■ INPUT DATA
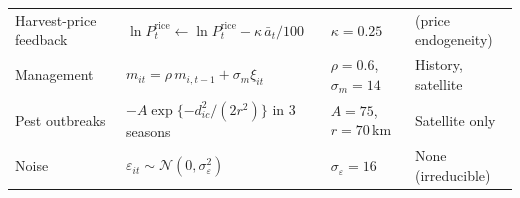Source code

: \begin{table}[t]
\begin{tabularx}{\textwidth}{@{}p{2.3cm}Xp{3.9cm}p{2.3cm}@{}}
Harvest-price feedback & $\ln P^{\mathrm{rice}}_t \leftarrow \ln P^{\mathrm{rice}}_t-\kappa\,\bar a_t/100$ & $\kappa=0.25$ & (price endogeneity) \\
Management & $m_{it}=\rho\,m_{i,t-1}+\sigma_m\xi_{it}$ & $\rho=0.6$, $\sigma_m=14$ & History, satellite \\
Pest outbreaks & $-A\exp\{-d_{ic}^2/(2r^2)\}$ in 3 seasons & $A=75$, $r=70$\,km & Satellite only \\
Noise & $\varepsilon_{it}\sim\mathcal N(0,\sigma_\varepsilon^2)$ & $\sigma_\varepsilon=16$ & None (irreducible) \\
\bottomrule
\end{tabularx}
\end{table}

■ GOAL OF THE EXERCISE
Every line above with the string "begin" in it needs to be copied.

■ ANSWER AREA
: \begin{table}[t]
\begin{tabularx}{\textwidth}{@{}p{2.3cm}Xp{3.9cm}p{2.3cm}@{}}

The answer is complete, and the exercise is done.